**Task statement**
Each line below that holds the word "symlinked" counts once; state the total number of such lines and nothing else.

(Saved entries)
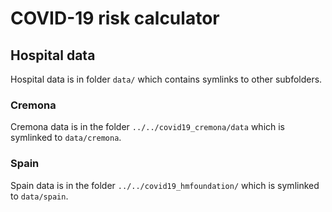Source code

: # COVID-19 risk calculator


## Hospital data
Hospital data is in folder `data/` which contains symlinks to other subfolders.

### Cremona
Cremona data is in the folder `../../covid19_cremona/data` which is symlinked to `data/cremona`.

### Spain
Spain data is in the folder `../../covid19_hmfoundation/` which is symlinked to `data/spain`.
...
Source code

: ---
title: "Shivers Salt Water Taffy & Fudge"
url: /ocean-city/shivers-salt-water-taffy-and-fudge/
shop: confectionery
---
...
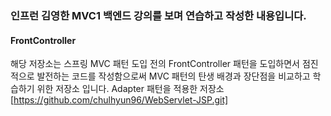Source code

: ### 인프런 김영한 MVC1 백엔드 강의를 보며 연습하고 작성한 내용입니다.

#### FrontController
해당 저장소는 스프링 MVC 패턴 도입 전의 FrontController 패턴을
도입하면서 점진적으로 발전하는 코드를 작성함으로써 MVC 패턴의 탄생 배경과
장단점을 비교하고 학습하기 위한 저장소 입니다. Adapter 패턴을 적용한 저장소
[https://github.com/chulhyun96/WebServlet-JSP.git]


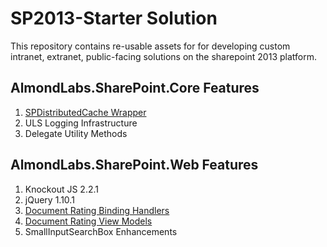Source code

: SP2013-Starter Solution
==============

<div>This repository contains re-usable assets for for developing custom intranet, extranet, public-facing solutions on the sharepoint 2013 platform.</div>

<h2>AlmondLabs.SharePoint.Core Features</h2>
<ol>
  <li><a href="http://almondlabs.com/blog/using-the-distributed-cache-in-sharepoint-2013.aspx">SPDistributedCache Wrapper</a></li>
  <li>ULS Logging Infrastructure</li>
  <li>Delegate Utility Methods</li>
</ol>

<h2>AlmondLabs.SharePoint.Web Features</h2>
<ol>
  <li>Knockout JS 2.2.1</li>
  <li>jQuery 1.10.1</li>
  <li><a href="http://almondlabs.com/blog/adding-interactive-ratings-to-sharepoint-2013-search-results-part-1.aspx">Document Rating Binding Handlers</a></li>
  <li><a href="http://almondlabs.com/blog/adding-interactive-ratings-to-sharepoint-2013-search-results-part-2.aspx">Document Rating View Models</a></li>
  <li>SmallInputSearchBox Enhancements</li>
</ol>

**Exercise output**
2